Celio, la mia Lesbia, quella Lesbia
quella Lesbia che Catullo sola
amò più che sé e tutti i suoi
ora agli incroci e nei vicoli
scortica i nipoti del grande Remo.
CARME XCII
Lesbia mi dicit semper male nec tacetumquam
de me; Lesbia me dispeream nisi amat.
«Quo signo?» Quia sunt totidem mea; deprecor illam
assidue, verum dispeream nisi amo!
Lesbia mi maledice sempre e non tace mai
di me: ch’io sia disperato se Lesbia non mi ama
Qual è l’indizio? che sono uguali i miei: la insulto
continuamente, ma ch’io sia disperato se non l’amo.
CARME LXXXVII
Nulla potest mulier tantum se dicere amatam
vere, quantum a me Lesbia amata mea est.
Nulla fides ullo fuit umquam foedere tanta
quanta in amore tuo ex parte repenta mea est.
Nessuna donna può dirsi tanto amata
davvero, quanto da me è stata amata la mia Lesbia.
Nessuna fedeltà fu mai tanta in nessun patto
quanta si è trovata da parte mia nell’amore per te.
CARME CIX
Iucundum, mea vita, mihi proponis amorem
hunc nostrum inter nos perpetuumque fore.
Di magni, facite ut vere promittere possit,
atque id sincere dicat et ex animo,
ut liceat nobis tota perducere vita
aeternum hoc sanctae foedus amicitiae.
Vita mia, mi prometti che questo nostro amore
fra noi sarà gioioso e perpetuo.
Dei grandi, fate che possa promettere la verità
e dica ciò sinceramente di cuore
sì che ci sia lecito prolungare per tutta la vita
questo eterno patto di sacra amicizia.
CARME LXXII
Dicebas quondam solum te nosse Catullum,
Lesbia, nec prae me velle tenere Iovem.
Dilexi tum te non tantum ut vulgus amicam,
sed pater ut gnatos diligit et generos.
Nunc te cognovi; quare etsi impensius uror,
multo mi tamen es vilior et levior.
«Qui potis est?» inquis. Quod amantem iniuria talis
cogit amare magis, sed bene velle minus.
Dicevi una volta di amare solo Catullo,
Lesbia, e al posto mio di non volere avere nemmeno Giove.

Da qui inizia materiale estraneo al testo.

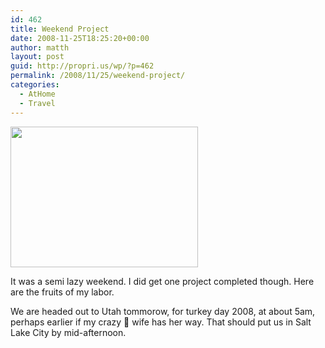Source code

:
 ```yaml
---
id: 462
title: Weekend Project
date: 2008-11-25T18:25:20+00:00
author: matth
layout: post
guid: http://propri.us/wp/?p=462
permalink: /2008/11/25/weekend-project/
categories:
  - AtHome
  - Travel
---
```

[<img class="alignnone size-full wp-image-364" src="http://hippeelee.com/blog/wp-content/uploads/2008/11/l-640-480-739d9baa-ab2b-4059-a563-3fe2701f8ef2.jpeg" alt="" width="300" height="225" />](http://hippeelee.com/blog/wp-content/uploads/2008/11/l-640-480-739d9baa-ab2b-4059-a563-3fe2701f8ef2.jpeg)
  
It was a semi lazy weekend. I did get one project completed though. Here are the fruits of my labor.

We are headed out to Utah tommorow, for turkey day 2008, at about 5am, perhaps earlier if my crazy 🙂 wife has her way. That should put us in Salt Lake City by mid-afternoon.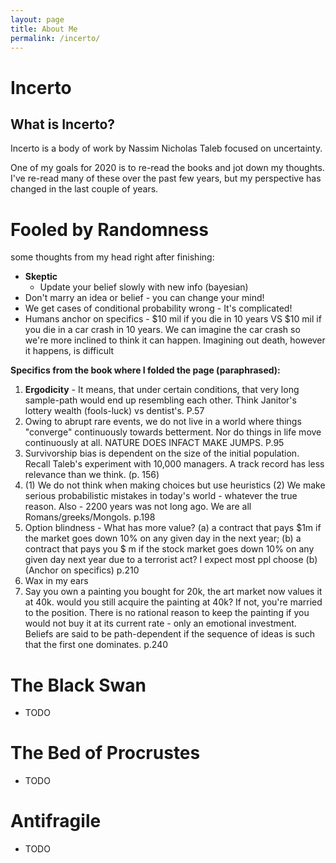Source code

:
```yaml
---
layout: page
title: About Me
permalink: /incerto/
---
```


# Incerto

## What is Incerto?
Incerto is a body of work by Nassim Nicholas Taleb focused on uncertainty.

One of my goals for 2020 is to re-read the books and jot down my thoughts.
I've re-read many of these over the past few years, but my perspective has changed in the last couple of years.

# Fooled by Randomness

some thoughts from my head right after finishing: 

- **Skeptic**
    - Update your belief slowly with new info (bayesian)
- Don't marry an idea or belief - you can change your mind!
- We get cases of conditional probability wrong - It's complicated!
- Humans anchor on specifics - $10 mil if you die in 10 years VS $10 mil if you die in a car crash in 10 years. We can imagine the car crash so we're more inclined to think it can happen. Imagining out death, however it happens, is difficult

**Specifics from the book where I folded the page (paraphrased):** 

1. **Ergodicity** - It means, that under certain conditions, that very long sample-path would end up resembling each other. Think Janitor's lottery wealth (fools-luck) vs dentist's. P.57
2. Owing to abrupt rare events, we do not live in a world where things "converge" continuously towards betterment. Nor do things in life move continuously at all. NATURE DOES INFACT MAKE JUMPS. P.95
3. Survivorship bias is dependent on the size of the initial population. Recall Taleb's experiment with 10,000 managers. A track record has less relevance than we think. (p. 156)
4. (1) We do not think when making choices but use heuristics (2) We make serious probabilistic mistakes in today's world - whatever the true reason.  Also - 2200 years was not long ago. We are all Romans/greeks/Mongols. p.198
5. Option blindness - What has more value? (a) a contract that pays $1m if the market goes down 10% on any given day in the next year; (b) a contract that pays you $  m if the stock market goes down 10% on any given day next year due to a terrorist act? I expect most ppl choose (b) (Anchor on specifics) p.210
6. Wax in my ears  
7. Say you own a painting you bought for 20k, the art market now values it at 40k. would you still acquire the painting at 40k? If not, you're married to the position. There is no rational reason to keep the painting if you would not buy it at its current rate - only an emotional investment. Beliefs are said to be path-dependent if the sequence of ideas is such that the first one dominates. p.240

# The Black Swan
- TODO
# The Bed of Procrustes
 - TODO
# Antifragile
- TODO
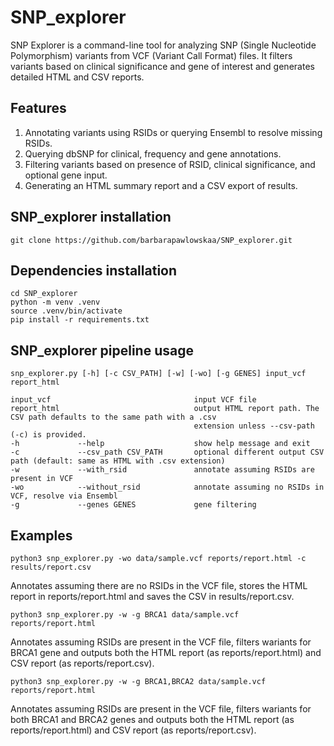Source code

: # SNP_explorer 

SNP Explorer is a command-line tool for analyzing SNP (Single Nucleotide Polymorphism) variants from VCF (Variant Call Format) files. It filters variants based on clinical significance and gene of interest and generates detailed HTML and CSV reports.

## Features

1. Annotating variants using RSIDs or querying Ensembl to resolve missing RSIDs.
2. Querying dbSNP for clinical, frequency and gene annotations.
3. Filtering variants based on presence of RSID, clinical significance, and optional gene input.
4. Generating an HTML summary report and a CSV export of results.

## SNP_explorer installation

```
git clone https://github.com/barbarapawlowskaa/SNP_explorer.git
```
## Dependencies installation

```
cd SNP_explorer
python -m venv .venv
source .venv/bin/activate
pip install -r requirements.txt
```

## SNP_explorer pipeline usage

```
snp_explorer.py [-h] [-c CSV_PATH] [-w] [-wo] [-g GENES] input_vcf report_html

input_vcf                                input VCF file
report_html                              output HTML report path. The CSV path defaults to the same path with a .csv
                                         extension unless --csv-path (-c) is provided.
-h             --help                    show help message and exit
-c             --csv_path CSV_PATH       optional different output CSV path (default: same as HTML with .csv extension)
-w             --with_rsid               annotate assuming RSIDs are present in VCF
-wo            --without_rsid            annotate assuming no RSIDs in VCF, resolve via Ensembl
-g             --genes GENES             gene filtering

```

## Examples 

```
python3 snp_explorer.py -wo data/sample.vcf reports/report.html -c results/report.csv
```
Annotates assuming there are no RSIDs in the VCF file, stores the HTML report in reports/report.html and saves the CSV in results/report.csv.

```
python3 snp_explorer.py -w -g BRCA1 data/sample.vcf reports/report.html 
```
Annotates assuming RSIDs are present in the VCF file, filters wariants for BRCA1 gene and outputs both the HTML report (as reports/report.html) and CSV report (as reports/report.csv).

```
python3 snp_explorer.py -w -g BRCA1,BRCA2 data/sample.vcf reports/report.html 
```
Annotates assuming RSIDs are present in the VCF file, filters wariants for both BRCA1 and BRCA2 genes and outputs both the HTML report (as reports/report.html) and CSV report (as reports/report.csv).
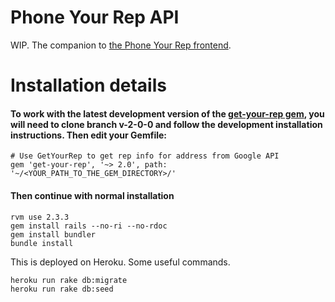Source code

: # Phone Your Rep API

WIP.
The companion to [the Phone Your Rep frontend](https://github.com/Flaque/phone-your-rep/tree/gh-pages).

# Installation details

#### To work with the latest development version of the [get-your-rep gem](https://github.com/msimonborg/get-your-rep/tree/v-2-0-0), you will need to clone branch v-2-0-0 and follow the development installation instructions. Then edit your Gemfile:
```
# Use GetYourRep to get rep info for address from Google API
gem 'get-your-rep', '~> 2.0', path: '~/<YOUR_PATH_TO_THE_GEM_DIRECTORY>/'
```
#### Then continue with normal installation
```
rvm use 2.3.3
gem install rails --no-ri --no-rdoc
gem install bundler
bundle install
```

This is deployed on Heroku. Some useful commands.

```
heroku run rake db:migrate
heroku run rake db:seed
```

Ti ho amato allora non tanto come il volgo un’amante
ma come un padre ama i figli e i parenti.
Ora ti conosco: per cui anche se brucio di più,
per me sei molto più spregevole e futile.
“Com’è possibile?” dici. Perché per un amante una tale offesa
costringe ad amare di più, ma a voler meno bene.
Note
(1) Un aiuto in questo senso può essere rappresentato dall’applicazione al latino delle metodologie della didattica breve che, ideata dal professor Ciampolini della facoltà di Ingegneria di Bologna per le materie scientifiche e tecniche, sta trovando applicazione anche per le lingue classiche, soprattutto per le esperienze e ricerche didattiche dell’IRRSAE Emilia Romagna. Cfr. F. Piazzi (a cura di), La didattica breve del latino, Cappelli, Bologna, 1993; L’insegnamento del latino, lo stato dell’arte, Atti del convegno IRRSAE Emilia Romagna, Bologna, 1994 e il dossier La Didattica breve, in “RES”, n°10, ottobre 1995.
(2) Per l’acquisizione lessicale è importante controllare un vocabolario frequenziale, come il Vocabulaire de base du latin, dell’ARELAB, associazione degli insegnanti di lingua latina dell’Accademia di Besançon, che riunisce le 1600 parole più frequenti della lingua latina divise in quattro classi di frequenza, derivato da Delatte, Evrard, Goiaerts, Denooz, Le dictionaire fréquentiel de la langue latine, Liège, 1981.
(3) La traduzione è stata appositamente fatta in modo da rispettare il più possibile il testo latino, senza però essere una traduzione interlineare, in modo che possa essere usata sia per una prima comprensione sia per evidenziare le differenze fra lingua latina e italiana.
(4) Ovviamente nei giochi si prescinde dalla struttura metrica.
(5) Gli iperbati del carme CIX possono essere oggetto di analisi stilistica, soprattutto l’iucundum iniziale, per evidenziare che la maggiore libertà di collocazione delle parole in latino rispetto all’italiano, dovuta al segnacaso, ha sempre un significato e non è casuale.